* _Task to complete_: Report every line below that carries the word "modulated".

--- Records shown Enclosed Below ---

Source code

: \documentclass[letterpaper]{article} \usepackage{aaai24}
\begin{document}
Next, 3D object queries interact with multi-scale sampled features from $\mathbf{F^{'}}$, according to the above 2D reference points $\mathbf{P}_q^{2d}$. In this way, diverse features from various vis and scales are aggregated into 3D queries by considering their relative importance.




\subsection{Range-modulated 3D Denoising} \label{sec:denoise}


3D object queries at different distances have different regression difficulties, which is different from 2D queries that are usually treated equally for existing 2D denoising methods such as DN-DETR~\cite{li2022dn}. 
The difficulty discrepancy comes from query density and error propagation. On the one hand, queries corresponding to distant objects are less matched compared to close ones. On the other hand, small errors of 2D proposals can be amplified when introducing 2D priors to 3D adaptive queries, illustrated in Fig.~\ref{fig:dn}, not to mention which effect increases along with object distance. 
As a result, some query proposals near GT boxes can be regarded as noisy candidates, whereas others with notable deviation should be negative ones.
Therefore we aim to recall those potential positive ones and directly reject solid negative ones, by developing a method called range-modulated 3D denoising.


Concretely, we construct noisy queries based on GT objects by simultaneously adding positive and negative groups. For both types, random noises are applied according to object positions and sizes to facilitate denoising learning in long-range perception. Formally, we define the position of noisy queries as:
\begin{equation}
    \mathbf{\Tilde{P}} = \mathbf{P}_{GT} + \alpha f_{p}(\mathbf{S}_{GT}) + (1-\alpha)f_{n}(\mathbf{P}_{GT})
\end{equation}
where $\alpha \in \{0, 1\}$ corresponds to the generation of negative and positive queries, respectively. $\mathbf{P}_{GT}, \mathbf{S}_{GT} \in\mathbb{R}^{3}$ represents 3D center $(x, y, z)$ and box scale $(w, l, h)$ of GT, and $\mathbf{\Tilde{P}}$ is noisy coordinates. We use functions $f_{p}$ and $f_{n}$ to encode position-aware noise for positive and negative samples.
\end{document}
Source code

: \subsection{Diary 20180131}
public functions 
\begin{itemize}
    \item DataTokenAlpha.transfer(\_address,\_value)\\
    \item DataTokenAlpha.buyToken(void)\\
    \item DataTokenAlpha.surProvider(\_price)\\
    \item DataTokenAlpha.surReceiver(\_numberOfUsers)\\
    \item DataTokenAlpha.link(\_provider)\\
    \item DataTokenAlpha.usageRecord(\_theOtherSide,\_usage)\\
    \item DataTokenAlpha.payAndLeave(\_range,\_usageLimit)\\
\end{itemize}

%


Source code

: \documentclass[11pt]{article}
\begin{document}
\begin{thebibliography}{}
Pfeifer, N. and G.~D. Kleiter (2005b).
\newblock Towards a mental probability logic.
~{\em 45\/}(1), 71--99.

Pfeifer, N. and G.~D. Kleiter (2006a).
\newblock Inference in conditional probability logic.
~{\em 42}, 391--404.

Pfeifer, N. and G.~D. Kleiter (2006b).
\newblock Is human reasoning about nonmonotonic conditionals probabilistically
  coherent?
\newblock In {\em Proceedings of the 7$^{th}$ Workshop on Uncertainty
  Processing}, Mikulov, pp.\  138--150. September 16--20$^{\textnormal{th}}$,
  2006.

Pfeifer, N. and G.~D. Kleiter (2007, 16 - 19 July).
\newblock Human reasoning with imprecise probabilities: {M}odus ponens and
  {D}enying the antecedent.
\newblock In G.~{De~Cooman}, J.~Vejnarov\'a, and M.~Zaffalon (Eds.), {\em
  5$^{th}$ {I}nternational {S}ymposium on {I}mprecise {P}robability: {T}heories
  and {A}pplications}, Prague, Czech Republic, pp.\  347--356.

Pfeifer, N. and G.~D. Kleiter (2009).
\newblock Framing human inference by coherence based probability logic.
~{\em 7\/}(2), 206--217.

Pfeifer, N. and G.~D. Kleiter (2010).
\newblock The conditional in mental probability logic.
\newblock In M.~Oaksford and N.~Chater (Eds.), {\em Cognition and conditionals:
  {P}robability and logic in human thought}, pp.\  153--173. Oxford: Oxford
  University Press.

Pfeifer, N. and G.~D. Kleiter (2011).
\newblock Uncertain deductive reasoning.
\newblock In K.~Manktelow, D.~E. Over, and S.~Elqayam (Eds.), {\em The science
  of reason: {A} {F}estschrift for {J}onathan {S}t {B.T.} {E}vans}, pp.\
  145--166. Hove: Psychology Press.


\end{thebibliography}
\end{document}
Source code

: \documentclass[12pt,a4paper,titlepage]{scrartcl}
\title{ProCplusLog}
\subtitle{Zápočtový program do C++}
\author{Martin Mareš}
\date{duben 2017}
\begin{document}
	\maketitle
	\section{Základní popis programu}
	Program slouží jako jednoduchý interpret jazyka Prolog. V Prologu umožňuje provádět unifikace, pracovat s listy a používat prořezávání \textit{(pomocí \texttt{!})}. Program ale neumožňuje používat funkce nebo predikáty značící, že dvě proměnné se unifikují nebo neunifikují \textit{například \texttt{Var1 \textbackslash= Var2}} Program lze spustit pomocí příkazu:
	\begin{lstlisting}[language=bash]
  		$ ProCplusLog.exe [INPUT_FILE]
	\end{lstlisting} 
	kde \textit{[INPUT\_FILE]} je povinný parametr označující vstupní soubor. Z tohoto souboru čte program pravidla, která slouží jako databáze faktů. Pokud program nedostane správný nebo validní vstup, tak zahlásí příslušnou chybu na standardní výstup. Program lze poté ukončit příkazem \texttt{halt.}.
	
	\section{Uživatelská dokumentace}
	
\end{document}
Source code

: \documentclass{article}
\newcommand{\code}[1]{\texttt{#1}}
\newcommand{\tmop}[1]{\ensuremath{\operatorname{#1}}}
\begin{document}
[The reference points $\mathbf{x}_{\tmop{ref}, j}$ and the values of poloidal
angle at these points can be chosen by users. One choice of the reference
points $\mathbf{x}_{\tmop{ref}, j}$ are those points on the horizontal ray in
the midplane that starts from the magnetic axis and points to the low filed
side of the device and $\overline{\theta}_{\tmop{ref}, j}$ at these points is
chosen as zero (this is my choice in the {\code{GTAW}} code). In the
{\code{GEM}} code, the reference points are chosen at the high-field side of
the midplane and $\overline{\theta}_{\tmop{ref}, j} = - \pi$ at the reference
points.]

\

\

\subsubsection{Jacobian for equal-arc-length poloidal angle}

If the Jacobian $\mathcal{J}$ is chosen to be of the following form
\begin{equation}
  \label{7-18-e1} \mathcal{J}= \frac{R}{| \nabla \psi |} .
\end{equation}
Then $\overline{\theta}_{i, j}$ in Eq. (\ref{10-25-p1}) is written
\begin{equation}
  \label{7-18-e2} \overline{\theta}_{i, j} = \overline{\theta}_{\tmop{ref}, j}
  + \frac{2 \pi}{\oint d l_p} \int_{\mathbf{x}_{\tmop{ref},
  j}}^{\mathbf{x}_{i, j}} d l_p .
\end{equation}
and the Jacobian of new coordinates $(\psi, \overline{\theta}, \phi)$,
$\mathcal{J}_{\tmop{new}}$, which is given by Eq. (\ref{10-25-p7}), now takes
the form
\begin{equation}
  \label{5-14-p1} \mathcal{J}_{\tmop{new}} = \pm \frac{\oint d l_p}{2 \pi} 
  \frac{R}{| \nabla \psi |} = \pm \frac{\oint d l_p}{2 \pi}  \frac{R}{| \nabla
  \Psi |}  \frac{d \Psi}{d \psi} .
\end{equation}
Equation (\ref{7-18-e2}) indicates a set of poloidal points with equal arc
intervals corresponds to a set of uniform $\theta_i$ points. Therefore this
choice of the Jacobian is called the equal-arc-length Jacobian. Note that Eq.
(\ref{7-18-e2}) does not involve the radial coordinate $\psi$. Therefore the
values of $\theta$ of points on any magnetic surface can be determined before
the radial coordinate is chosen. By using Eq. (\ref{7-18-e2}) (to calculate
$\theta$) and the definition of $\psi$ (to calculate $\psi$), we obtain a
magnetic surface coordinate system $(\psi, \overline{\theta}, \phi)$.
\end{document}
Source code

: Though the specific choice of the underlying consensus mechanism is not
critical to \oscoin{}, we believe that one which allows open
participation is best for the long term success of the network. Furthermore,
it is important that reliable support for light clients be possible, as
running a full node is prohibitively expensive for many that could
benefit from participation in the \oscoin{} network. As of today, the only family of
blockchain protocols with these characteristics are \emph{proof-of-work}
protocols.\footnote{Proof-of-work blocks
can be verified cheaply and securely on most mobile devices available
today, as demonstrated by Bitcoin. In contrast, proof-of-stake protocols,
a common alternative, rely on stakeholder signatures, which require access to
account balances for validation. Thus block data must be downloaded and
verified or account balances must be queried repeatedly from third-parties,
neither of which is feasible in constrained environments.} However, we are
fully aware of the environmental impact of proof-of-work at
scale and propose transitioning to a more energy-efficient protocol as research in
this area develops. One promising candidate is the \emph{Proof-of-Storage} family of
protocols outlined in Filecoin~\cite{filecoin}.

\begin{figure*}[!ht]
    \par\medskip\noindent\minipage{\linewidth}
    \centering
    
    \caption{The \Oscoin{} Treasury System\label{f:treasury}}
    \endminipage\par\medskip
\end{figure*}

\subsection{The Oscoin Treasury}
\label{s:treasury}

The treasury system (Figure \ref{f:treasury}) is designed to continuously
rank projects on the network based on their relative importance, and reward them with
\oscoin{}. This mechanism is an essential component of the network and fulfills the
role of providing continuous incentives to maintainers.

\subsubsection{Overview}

--- End of Enclosed Records shown ---

* _Written answer_:
\subsection{Range-modulated 3D Denoising} \label{sec:denoise}
Therefore we aim to recall those potential positive ones and directly reject solid negative ones, by developing a method called range-modulated 3D denoising.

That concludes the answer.